• **Work request**
Below are the records; repeat exactly their lines between the line holding "看管人魔怔就是这样子啦，能有啥心态" and the line holding "This guide covers", inclusive, skipping the pictures.
[[ Exercise materials open ]]
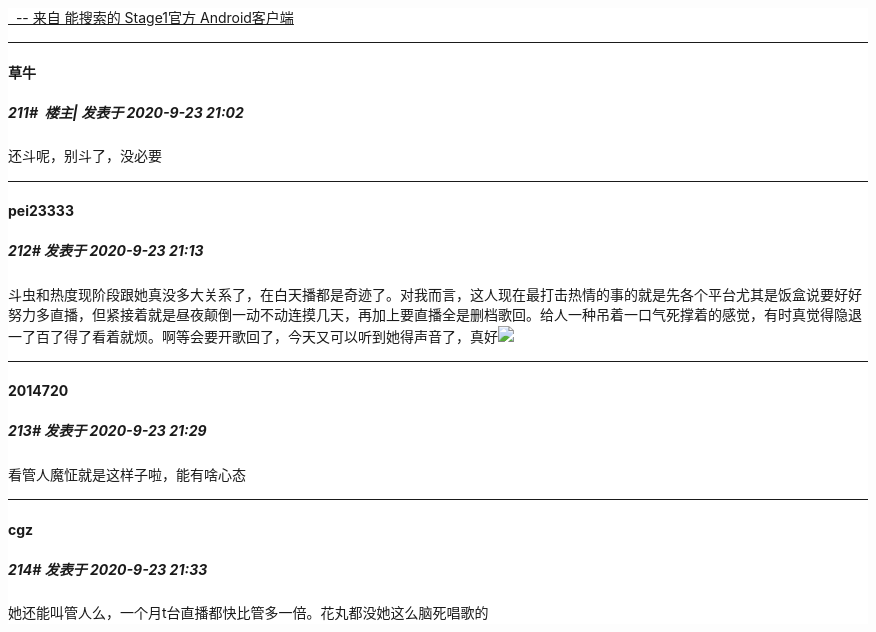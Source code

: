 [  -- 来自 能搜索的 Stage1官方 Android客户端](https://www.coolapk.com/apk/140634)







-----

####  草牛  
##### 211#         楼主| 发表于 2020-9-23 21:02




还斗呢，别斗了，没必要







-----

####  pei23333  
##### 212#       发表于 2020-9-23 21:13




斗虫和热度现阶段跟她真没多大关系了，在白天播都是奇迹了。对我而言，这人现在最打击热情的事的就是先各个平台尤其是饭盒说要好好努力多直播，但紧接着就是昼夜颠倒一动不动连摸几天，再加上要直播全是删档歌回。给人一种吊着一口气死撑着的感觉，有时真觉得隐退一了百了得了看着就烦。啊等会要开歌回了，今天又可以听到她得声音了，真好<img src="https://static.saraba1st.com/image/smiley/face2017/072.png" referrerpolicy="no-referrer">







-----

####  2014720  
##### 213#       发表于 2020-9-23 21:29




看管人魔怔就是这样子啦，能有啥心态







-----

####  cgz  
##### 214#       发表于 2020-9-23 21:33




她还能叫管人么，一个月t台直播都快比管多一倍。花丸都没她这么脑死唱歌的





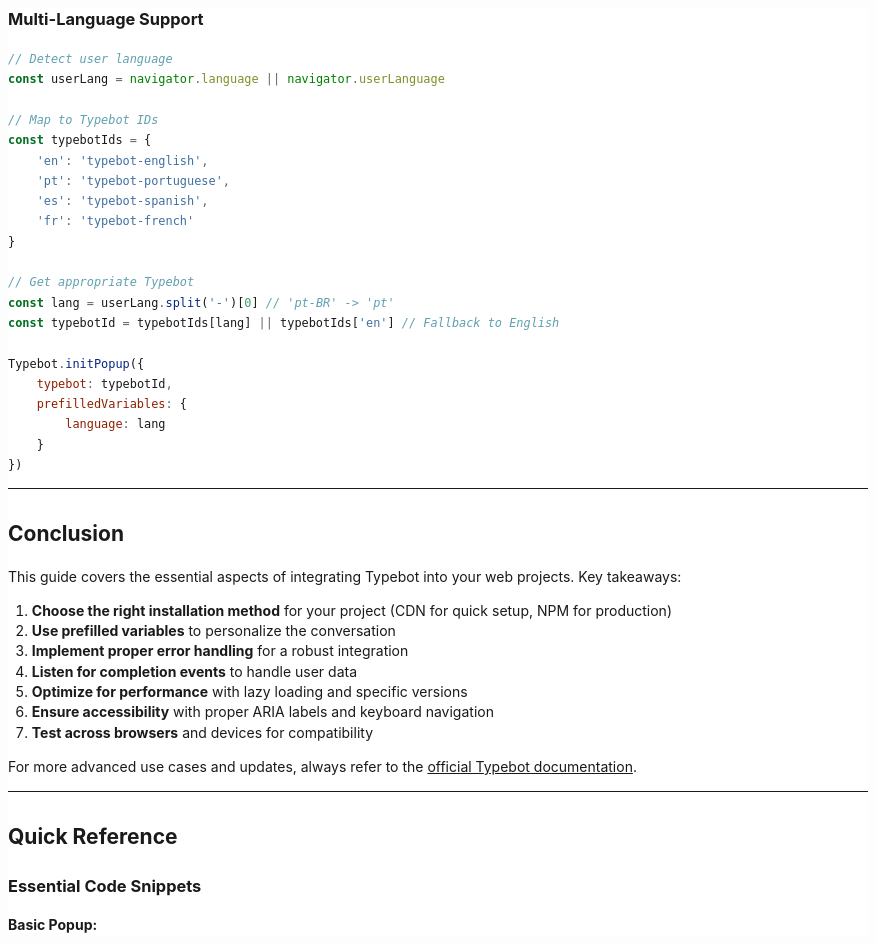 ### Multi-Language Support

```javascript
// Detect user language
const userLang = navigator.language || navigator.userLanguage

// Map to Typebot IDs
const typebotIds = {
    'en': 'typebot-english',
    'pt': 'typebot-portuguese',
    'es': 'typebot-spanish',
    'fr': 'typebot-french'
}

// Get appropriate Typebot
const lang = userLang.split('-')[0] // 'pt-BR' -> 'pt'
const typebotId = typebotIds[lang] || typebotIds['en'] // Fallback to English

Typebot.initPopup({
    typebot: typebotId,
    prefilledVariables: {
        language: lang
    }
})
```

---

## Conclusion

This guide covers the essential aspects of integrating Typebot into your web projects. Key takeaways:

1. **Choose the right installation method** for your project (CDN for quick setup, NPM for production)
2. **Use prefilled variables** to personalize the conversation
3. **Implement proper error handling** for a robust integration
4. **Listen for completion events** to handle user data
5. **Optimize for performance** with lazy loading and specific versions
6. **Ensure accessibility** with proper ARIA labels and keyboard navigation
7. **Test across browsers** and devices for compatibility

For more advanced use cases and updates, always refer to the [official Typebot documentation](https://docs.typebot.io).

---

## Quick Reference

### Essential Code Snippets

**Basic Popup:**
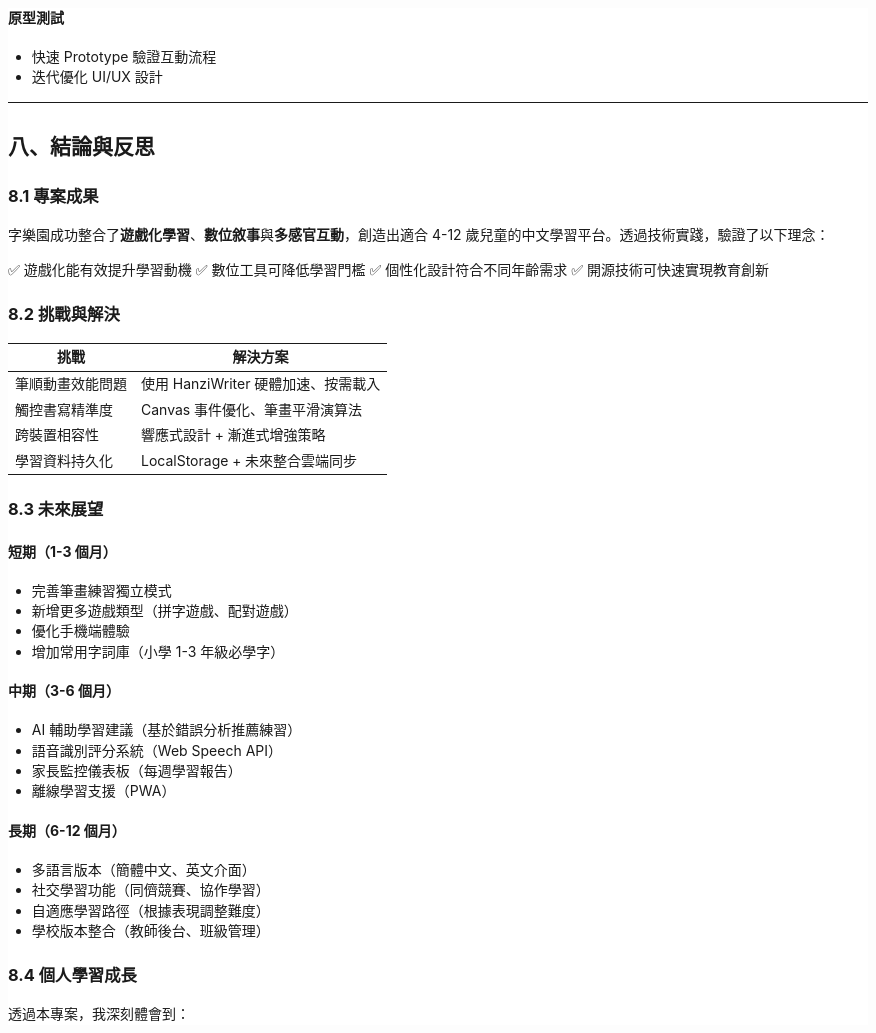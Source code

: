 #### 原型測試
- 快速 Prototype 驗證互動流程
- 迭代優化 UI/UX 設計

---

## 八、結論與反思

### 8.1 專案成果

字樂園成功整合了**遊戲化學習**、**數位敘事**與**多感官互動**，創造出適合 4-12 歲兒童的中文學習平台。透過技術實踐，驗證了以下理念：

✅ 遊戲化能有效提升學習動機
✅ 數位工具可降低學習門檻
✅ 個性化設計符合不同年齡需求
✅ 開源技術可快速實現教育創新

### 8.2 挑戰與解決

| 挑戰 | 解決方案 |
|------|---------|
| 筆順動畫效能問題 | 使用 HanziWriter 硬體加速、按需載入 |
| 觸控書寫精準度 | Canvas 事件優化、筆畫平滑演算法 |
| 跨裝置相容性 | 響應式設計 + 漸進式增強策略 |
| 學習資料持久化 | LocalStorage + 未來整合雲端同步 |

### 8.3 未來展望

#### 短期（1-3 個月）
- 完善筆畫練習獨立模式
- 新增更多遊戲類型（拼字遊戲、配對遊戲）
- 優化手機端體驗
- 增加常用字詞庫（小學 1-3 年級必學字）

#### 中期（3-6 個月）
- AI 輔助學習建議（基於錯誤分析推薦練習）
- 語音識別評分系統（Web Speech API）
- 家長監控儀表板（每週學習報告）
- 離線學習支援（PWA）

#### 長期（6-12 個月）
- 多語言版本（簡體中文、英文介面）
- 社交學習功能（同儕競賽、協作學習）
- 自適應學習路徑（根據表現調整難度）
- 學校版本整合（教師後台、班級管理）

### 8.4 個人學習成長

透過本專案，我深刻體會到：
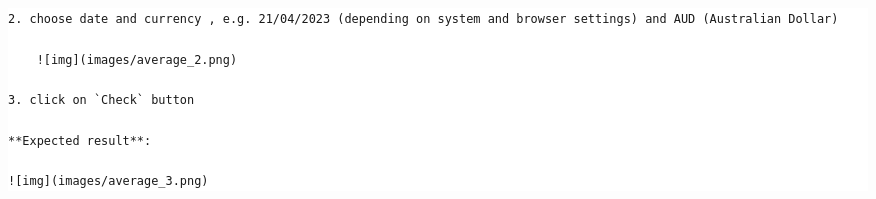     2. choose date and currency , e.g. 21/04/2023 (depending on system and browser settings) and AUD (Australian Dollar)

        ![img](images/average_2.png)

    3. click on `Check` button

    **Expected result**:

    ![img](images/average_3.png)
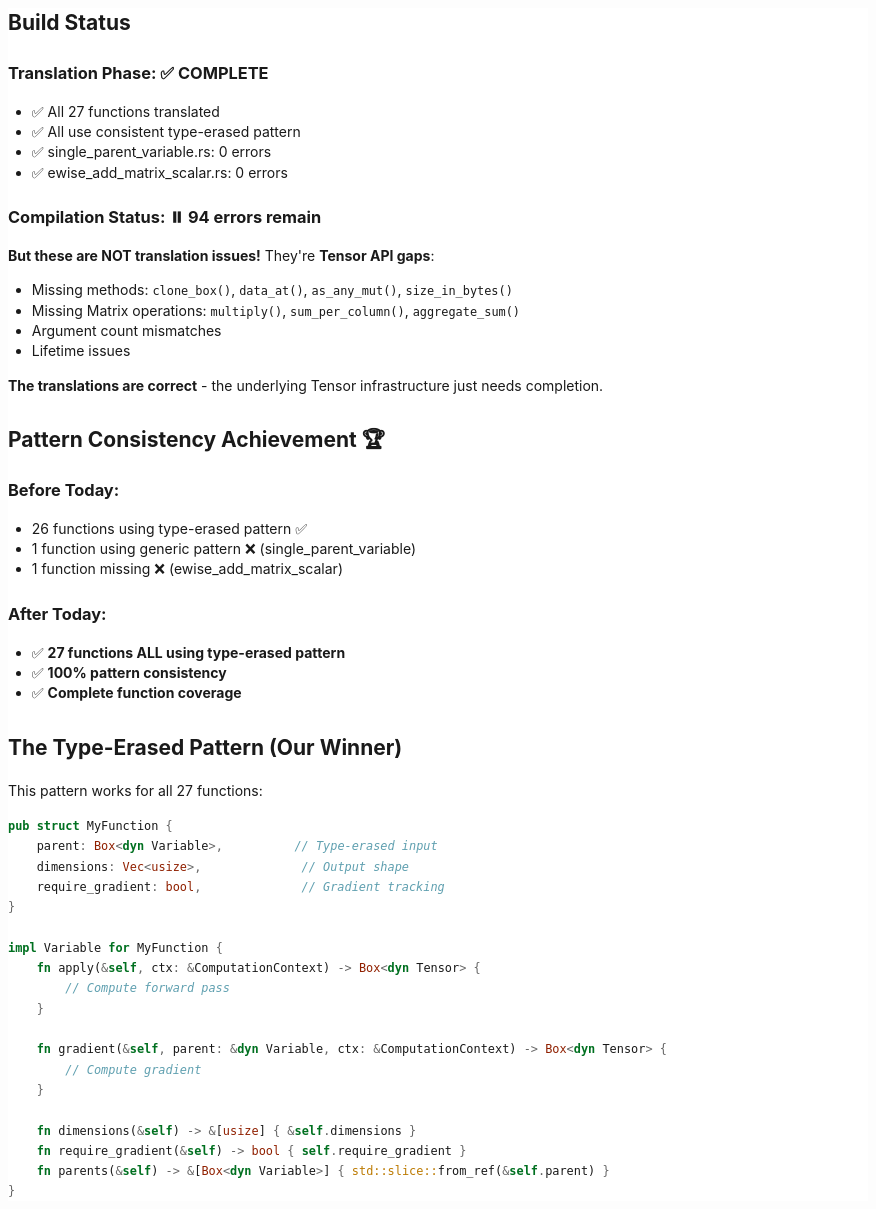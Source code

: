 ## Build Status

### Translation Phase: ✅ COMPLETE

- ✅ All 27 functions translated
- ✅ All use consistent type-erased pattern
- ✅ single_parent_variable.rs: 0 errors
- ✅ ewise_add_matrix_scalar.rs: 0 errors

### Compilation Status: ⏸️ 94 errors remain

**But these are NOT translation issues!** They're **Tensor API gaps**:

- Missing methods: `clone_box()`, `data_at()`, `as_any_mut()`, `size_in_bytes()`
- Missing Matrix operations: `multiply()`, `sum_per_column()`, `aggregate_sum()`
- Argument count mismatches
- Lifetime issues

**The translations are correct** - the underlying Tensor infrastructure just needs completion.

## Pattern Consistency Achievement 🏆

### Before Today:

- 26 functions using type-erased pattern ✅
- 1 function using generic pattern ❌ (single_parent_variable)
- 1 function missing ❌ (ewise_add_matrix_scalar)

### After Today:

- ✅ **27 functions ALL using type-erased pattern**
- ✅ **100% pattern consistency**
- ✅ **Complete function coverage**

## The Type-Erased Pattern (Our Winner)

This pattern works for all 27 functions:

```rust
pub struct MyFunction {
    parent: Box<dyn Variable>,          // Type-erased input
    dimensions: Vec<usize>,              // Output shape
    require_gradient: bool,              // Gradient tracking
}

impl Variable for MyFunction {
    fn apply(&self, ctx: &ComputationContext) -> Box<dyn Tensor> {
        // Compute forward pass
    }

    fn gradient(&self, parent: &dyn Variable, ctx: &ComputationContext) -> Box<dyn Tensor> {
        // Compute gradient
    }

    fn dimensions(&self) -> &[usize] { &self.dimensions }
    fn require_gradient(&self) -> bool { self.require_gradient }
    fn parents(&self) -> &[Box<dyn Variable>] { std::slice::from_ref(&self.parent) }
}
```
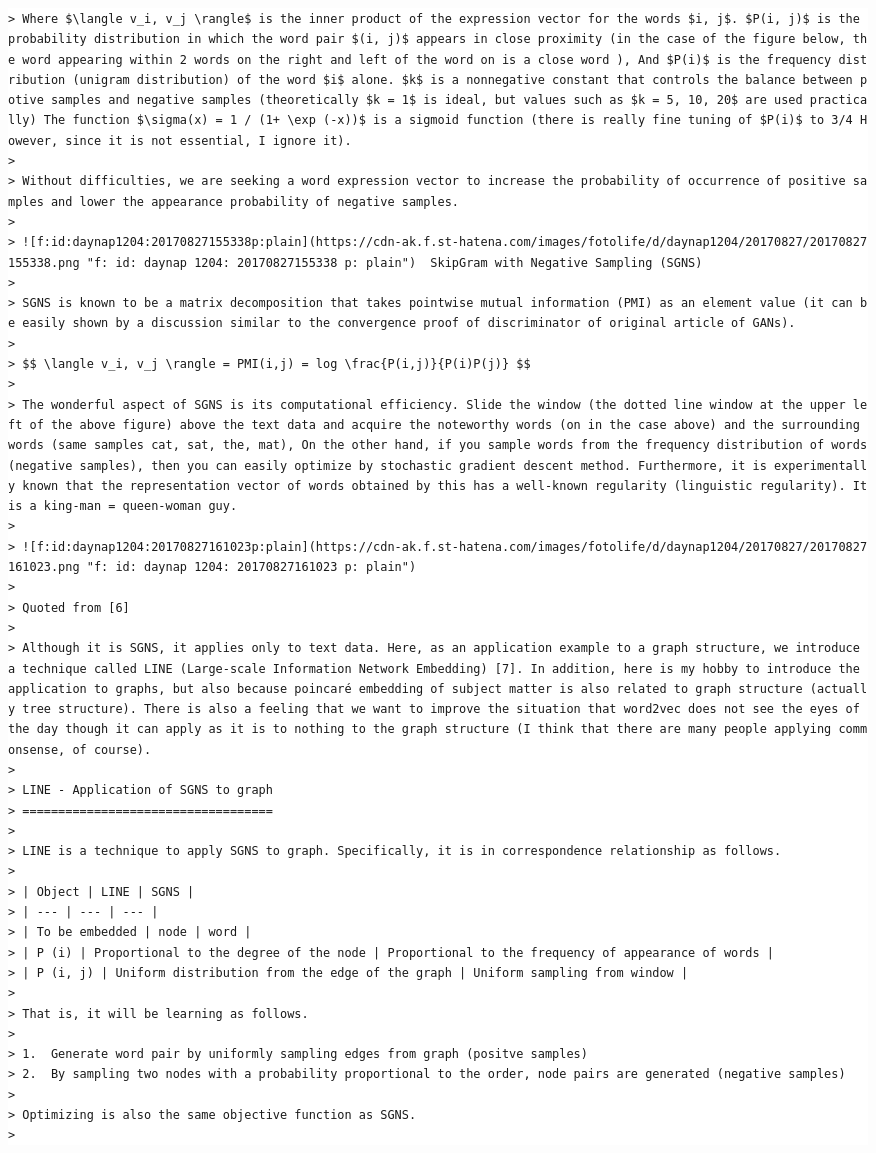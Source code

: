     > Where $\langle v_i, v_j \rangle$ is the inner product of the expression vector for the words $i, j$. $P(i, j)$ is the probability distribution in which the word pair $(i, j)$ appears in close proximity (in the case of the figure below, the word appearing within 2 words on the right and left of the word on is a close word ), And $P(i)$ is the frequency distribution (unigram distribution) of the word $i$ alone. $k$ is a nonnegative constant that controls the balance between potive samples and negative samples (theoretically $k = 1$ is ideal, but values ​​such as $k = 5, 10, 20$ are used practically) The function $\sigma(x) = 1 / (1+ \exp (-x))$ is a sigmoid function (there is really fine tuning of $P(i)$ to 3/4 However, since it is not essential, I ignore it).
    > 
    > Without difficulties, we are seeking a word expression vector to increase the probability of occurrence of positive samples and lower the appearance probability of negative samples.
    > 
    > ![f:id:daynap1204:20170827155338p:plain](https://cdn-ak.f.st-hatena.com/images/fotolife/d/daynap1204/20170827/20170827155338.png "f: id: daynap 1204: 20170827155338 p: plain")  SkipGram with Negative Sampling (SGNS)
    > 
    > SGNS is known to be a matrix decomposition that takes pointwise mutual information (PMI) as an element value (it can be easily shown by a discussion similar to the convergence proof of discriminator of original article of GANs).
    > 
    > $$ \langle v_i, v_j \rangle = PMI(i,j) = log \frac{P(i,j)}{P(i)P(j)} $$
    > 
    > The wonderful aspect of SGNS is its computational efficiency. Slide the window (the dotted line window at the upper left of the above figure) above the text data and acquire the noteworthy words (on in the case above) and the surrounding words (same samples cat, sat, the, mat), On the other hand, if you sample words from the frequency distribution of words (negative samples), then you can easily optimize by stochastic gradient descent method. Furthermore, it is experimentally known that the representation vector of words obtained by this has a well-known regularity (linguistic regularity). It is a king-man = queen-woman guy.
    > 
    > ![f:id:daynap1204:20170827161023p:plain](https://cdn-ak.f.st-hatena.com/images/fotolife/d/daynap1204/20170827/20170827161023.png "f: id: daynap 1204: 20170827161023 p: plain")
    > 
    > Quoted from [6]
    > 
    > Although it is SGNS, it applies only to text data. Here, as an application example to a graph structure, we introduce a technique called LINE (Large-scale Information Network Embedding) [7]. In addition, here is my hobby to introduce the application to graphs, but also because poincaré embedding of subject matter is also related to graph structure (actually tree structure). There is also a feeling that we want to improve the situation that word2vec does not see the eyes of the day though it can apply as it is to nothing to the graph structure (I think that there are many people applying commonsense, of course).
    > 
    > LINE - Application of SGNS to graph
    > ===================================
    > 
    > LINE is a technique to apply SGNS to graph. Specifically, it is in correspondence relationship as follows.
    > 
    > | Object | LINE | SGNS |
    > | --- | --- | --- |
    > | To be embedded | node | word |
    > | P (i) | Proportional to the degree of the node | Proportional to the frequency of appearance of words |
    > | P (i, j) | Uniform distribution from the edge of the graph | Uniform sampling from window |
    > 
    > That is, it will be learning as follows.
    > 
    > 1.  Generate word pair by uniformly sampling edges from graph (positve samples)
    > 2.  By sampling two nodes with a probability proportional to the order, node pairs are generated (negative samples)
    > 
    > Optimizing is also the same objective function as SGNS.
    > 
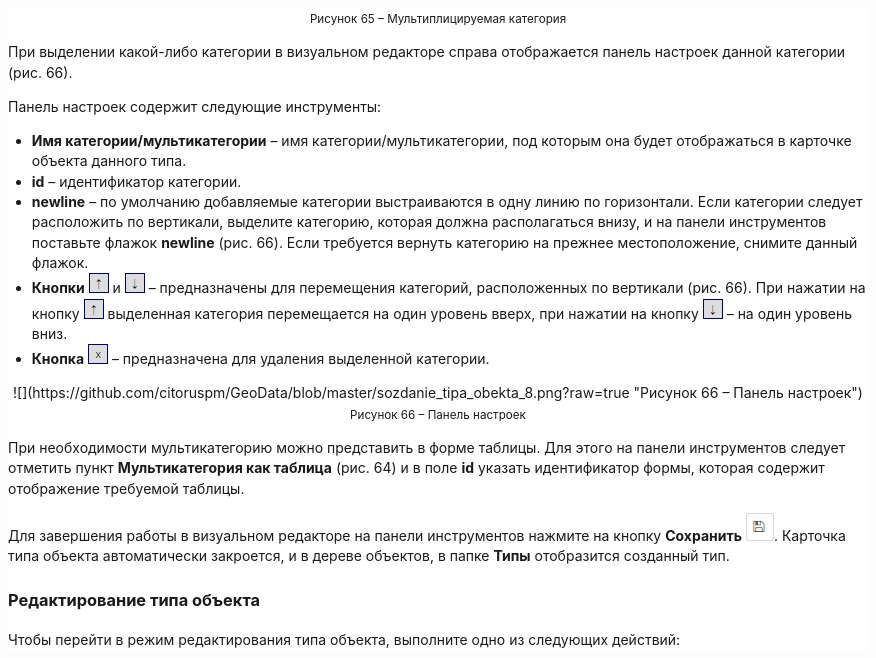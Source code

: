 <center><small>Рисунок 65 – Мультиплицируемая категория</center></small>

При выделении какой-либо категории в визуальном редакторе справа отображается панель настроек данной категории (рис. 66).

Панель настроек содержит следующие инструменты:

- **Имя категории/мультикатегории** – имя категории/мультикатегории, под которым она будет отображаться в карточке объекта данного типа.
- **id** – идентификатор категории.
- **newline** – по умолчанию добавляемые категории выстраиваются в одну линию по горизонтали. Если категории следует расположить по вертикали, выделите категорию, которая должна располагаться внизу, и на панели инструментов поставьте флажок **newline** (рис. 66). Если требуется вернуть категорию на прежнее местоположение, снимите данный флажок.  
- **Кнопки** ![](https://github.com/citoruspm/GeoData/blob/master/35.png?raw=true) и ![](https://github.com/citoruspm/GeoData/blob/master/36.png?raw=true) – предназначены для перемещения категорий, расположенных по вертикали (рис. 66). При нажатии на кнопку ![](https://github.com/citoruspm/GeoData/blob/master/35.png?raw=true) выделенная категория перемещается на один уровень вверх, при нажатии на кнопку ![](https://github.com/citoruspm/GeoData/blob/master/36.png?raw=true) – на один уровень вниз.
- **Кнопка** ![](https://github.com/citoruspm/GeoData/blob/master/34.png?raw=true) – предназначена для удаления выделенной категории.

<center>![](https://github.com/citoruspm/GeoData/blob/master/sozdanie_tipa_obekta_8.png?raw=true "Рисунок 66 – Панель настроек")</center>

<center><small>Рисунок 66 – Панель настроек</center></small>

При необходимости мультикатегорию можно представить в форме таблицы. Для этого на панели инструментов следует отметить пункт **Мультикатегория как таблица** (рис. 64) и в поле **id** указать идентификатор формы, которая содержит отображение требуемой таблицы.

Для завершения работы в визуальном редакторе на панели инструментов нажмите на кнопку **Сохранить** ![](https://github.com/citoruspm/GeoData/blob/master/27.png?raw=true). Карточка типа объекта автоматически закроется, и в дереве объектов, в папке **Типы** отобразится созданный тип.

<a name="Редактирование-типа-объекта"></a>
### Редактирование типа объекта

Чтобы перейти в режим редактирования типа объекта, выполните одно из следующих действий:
[[ Exercise materials closed ]]
• **Answer box**
看管人魔怔就是这样子啦，能有啥心态







-----

####  cgz  
##### 214#       发表于 2020-9-23 21:33




她还能叫管人么，一个月t台直播都快比管多一倍。花丸都没她这么脑死唱歌的





 ### Multi-Language Support

```javascript
// Detect user language
const userLang = navigator.language || navigator.userLanguage

// Map to Typebot IDs
const typebotIds = {
    'en': 'typebot-english',
    'pt': 'typebot-portuguese',
    'es': 'typebot-spanish',
    'fr': 'typebot-french'
}

// Get appropriate Typebot
const lang = userLang.split('-')[0] // 'pt-BR' -> 'pt'
const typebotId = typebotIds[lang] || typebotIds['en'] // Fallback to English

Typebot.initPopup({
    typebot: typebotId,
    prefilledVariables: {
        language: lang
    }
})
```

---

## Conclusion

This guide covers the essential aspects of integrating Typebot into your web projects. Key takeaways:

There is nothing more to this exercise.